The Terminology and Its Origins

‘Booger’ in Appalachian vernacular means roughly what ‘boggart’ means in Northern English tradition: a frightening creature of uncertain nature, something lurking in a specific threatening location. A wood booger is a booger of the woods, distinct from a creek or in communities that have named fears for specific dangerous places. The word connects the Virginia tradition to a broader Scots-Irish and English linguistic heritage that Appalachian communities maintain in ways more urban regions have not.

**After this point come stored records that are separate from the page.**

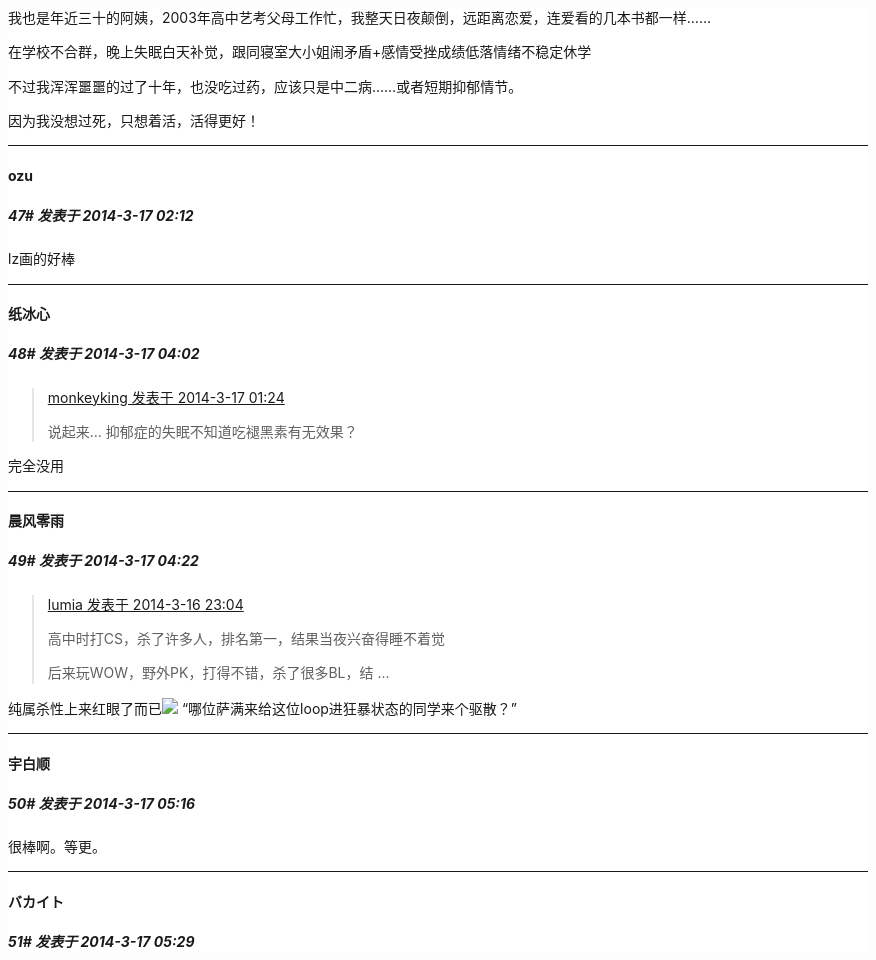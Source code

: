 我也是年近三十的阿姨，2003年高中艺考父母工作忙，我整天日夜颠倒，远距离恋爱，连爱看的几本书都一样……

在学校不合群，晚上失眠白天补觉，跟同寝室大小姐闹矛盾+感情受挫成绩低落情绪不稳定休学


不过我浑浑噩噩的过了十年，也没吃过药，应该只是中二病……或者短期抑郁情节。

因为我没想过死，只想着活，活得更好！


-----

####  ozu  
##### 47#       发表于 2014-3-17 02:12


lz画的好棒


-----

####  纸冰心  
##### 48#       发表于 2014-3-17 04:02


<blockquote><a href="httphttps://bbs.saraba1st.com/2b/forum.php?mod=redirect&amp;goto=findpost&amp;pid=24798064&amp;ptid=1007339" target="_blank">monkeyking 发表于 2014-3-17 01:24</a>

说起来… 抑郁症的失眠不知道吃褪黑素有无效果？</blockquote>
完全没用


-----

####  晨风零雨  
##### 49#       发表于 2014-3-17 04:22


<blockquote><a href="httphttps://bbs.saraba1st.com/2b/forum.php?mod=redirect&amp;goto=findpost&amp;pid=24796886&amp;ptid=1007339" target="_blank">lumia 发表于 2014-3-16 23:04</a>

高中时打CS，杀了许多人，排名第一，结果当夜兴奋得睡不着觉

后来玩WOW，野外PK，打得不错，杀了很多BL，结 ...</blockquote>
纯属杀性上来红眼了而已<img src="https://static.saraba1st.com/image/smiley/zdl/156.gif" referrerpolicy="no-referrer"> “哪位萨满来给这位loop进狂暴状态的同学来个驱散？”


-----

####  宇白顺  
##### 50#       发表于 2014-3-17 05:16


很棒啊。等更。


-----

####  バカイト  
##### 51#       发表于 2014-3-17 05:29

Folklorist Bill Ellis has documented supernatural creature traditions across the Appalachian South. He noted that the Wood Booger tradition is unusually resistant to national standardization. Many local Bigfoot traditions have adopted the Pacific Northwest vocabulary over the past half-century. However, the Wood Booger name has persisted in Southwest Virginia and adjacent areas as a marker of specifically local identity. Using ‘Bigfoot’ feels borrowed. ‘Wood Booger’ feels like it belongs there.

The Sightings

Floyd County, Virginia, has produced a cluster of Wood Booger accounts that researchers have documented as among the most geographically consistent in the state. In the early 1990s, multiple independent witnesses along the Little River described the same figure in roughly the same location over a period of months. A large plaster cast was produced from a track found near a creek crossing during this period. It measured seventeen inches by eight inches and is consistent with tracks found in other Appalachian locations.

Carroll County, whose Blue Ridge terrain borders North Carolina, has a longer documented tradition. An 1890s newspaper account from Galax describes a local farmer’s experience. He tracked a large upright figure through fresh snow for nearly two miles before the tracks simply ended at a rocky outcrop above a creek. The farmer, described as one of the most reliable men in the county, reported the incident to neighbors and the county newspaper.

The Cultural Function

The Wood Booger tradition is active. The creature functions as something more than a cryptid. It is a reason to respect the forest, to stay on the trail after dark, and not to go into the deeper hollows alone. It functions as a cultural boundary marker. While the forest is a place with its own rules, its inhabitants are practically identical across Indigenous traditions from the same mountain range. The name may be different, but the role is ancient.